# Calculating Fairness Metrics



We will use the census adult income dataset from the UCI ML repository for our example.

Our target is income bracket -- it is a binary variable (either <=50k or >50k).

We will use gender as our protected attribute in this example.

In [None]:
import numpy as np
import pandas as pd

In [None]:
df = pd.read_csv('https://www.dropbox.com/s/j8scafz8tu8z8zc/census_adult_income.csv?dl=1')

In [None]:
df

Unnamed: 0,age,workclass,functional_weight,education,education_num,marital_status,occupation,relationship,race,sex,capital_gain,capital_loss,hours_per_week,native_country,income_bracket
0,39,Private,297847,9th,5,Married-civ-spouse,Other-service,Wife,Black,Female,3411,0,34,United-States,<=50K
1,72,Private,74141,9th,5,Married-civ-spouse,Exec-managerial,Wife,Asian-Pac-Islander,Female,0,0,48,United-States,>50K
2,45,Private,178215,9th,5,Married-civ-spouse,Machine-op-inspct,Wife,White,Female,0,0,40,United-States,>50K
3,31,Private,86958,9th,5,Married-civ-spouse,Exec-managerial,Wife,White,Female,0,0,40,United-States,<=50K
4,55,Private,176012,9th,5,Married-civ-spouse,Tech-support,Wife,White,Female,0,0,23,United-States,<=50K
...,...,...,...,...,...,...,...,...,...,...,...,...,...,...,...
32556,20,Private,86143,Some-college,10,Never-married,Other-service,Other-relative,Asian-Pac-Islander,Male,0,0,30,United-States,<=50K
32557,48,Private,350440,Some-college,10,Married-civ-spouse,Craft-repair,Other-relative,Asian-Pac-Islander,Male,0,0,40,Cambodia,>50K
32558,22,Local-gov,195532,Some-college,10,Never-married,Protective-serv,Other-relative,White,Female,0,0,43,United-States,<=50K
32559,20,Private,176321,Some-college,10,Never-married,Adm-clerical,Other-relative,White,Female,0,0,20,United-States,<=50K


We will create binary columns for gender and income bracket (our target variable).

In [None]:
df['gender'] = (df['sex'] == ' Female')

In [None]:
df['target'] = (df['income_bracket'] == ' >50K')

In [None]:
df = df.drop(['sex', 'income_bracket'], axis=1)

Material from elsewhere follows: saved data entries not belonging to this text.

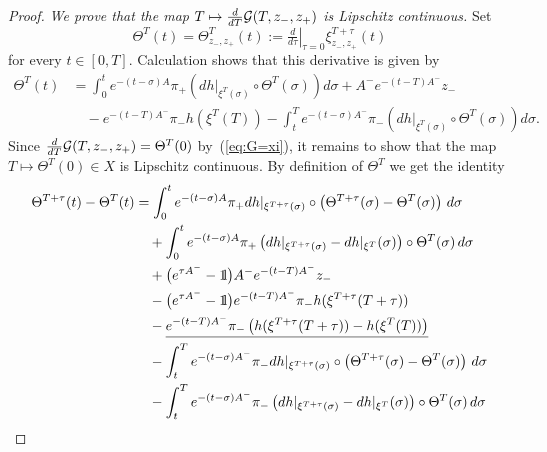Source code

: \documentclass{article}
\begin{document}
\begin{proof}
{\it We prove that the map $T\mapsto\frac{d}{dT}{\mathcal{G}}(T,{z_-},z_+)$ is Lipschitz continuous.}
Set
\begin{equation}\label{eq:Theta-T}
     \Theta^T(t)=\Theta^T_{{z_-},z_+}(t)
     :=\left.\tfrac{d}{d\tau}\right|_{\tau=0}
     \xi^{T+\tau}_{{z_-},z_+}(t)
\end{equation}
for every $t\in[0,T]$. Calculation shows that this derivative is given by
\begin{equation*}
\begin{split}
     \Theta^T(t)
    &=\int_0^t e^{-(t-\sigma)A}\pi_+
     \left(dh|_{\xi^T(\sigma)}\circ \Theta^T(\sigma)\right)
     d\sigma
     +A^- e^{-(t-T)A^-}{z_-}
     \\
    &\quad
     -e^{-(t-T)A^-}\pi_- h(\xi^T(T))
     -\int_t^T e^{-(t-\sigma)A^-}\pi_-
     \left(dh|_{\xi^T(\sigma)}\circ \Theta^T(\sigma)\right)
     d\sigma.
\end{split}
\end{equation*}
Since $\frac{d}{dT}{\mathcal{G}}(T,{z_-},z_+)=\Theta^T(0)$
by~(\ref{eq:G=xi}), it remains to show that the map
$T\mapsto \Theta^T(0)\in X$ is Lipschitz continuous.
By definition of $\Theta^T$ we get the identity
\begin{equation*}
\begin{split}
     \Theta^{T+\tau}(t)-\Theta^T(t)
    &=\int_0^t e^{-(t-\sigma)A}\pi_+
     dh|_{\xi^{T+\tau}(\sigma)}\circ
     \left( \Theta^{T+\tau}(\sigma)-\Theta^T(\sigma)\right)
     \, d\sigma
  \\
    &\quad
     +\int_0^t e^{-(t-\sigma)A}\pi_+
     \left(
     dh|_{\xi^{T+\tau}(\sigma)}-dh|_{\xi^T}(\sigma)
     \right)\circ 
     \Theta^T(\sigma)
     \, d\sigma
   \\
    &\quad
     +\bigl(e^{\tau A^-}-\1\bigr)
     A^- e^{-(t-T)A^-}{z_-}
   \\
    &\quad
     -\bigl(e^{\tau A^-}-\1\bigr)
     e^{-(t-T)A^-}\pi_- h(\xi^{T+\tau}(T+\tau))
   \\
    &\quad
     -
\underline{
     e^{-(t-T)A^-}\pi_-
     \left(
     h(\xi^{T+\tau}(T+\tau))-h(\xi^T(T))
     \right)
}
   \\
    &\quad
     -\int_t^T e^{-(t-\sigma)A^-}\pi_-
     dh|_{\xi^{T+\tau}(\sigma)}\circ
     \left( \Theta^{T+\tau}(\sigma)-\Theta^T(\sigma)\right)
     \, d\sigma
  \\
    &\quad
     -\int_t^T e^{-(t-\sigma)A^-}\pi_-
     \left(
     dh|_{\xi^{T+\tau}(\sigma)}-dh|_{\xi^T}(\sigma)
     \right)\circ 
     \Theta^T(\sigma)
     \, d\sigma
   \\

\end{split}
\end{equation*}
\end{proof}
\end{document}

Now we will build a column transformer to standardize / encode our independent variables:
* Gender
* Hours per week
* Working class
* Marital status
* Education
* Occupation

The rest of the variables (including the target) will be dropped.

In [None]:
from sklearn.compose import make_column_transformer
from sklearn.preprocessing import OrdinalEncoder, StandardScaler, OneHotEncoder

ct = make_column_transformer(
    (OrdinalEncoder(), ['gender']),
    (StandardScaler(), ['hours_per_week']),
    (OneHotEncoder(), ['workclass', 'marital_status', 'education', 'occupation']),
    remainder='drop'
)

Here we prepare an 80% training split.

In [None]:
df_train = df.sample(frac=0.8, random_state=1234)
df_test = df.drop(df_train.index)

Time to train the logistic regression model.

In [None]:
from sklearn.pipeline import make_pipeline
from sklearn.linear_model import LogisticRegression

model = LogisticRegression(max_iter=1000)
pipeline = make_pipeline(ct, model)
pipeline.fit(df_train, df_train['target'])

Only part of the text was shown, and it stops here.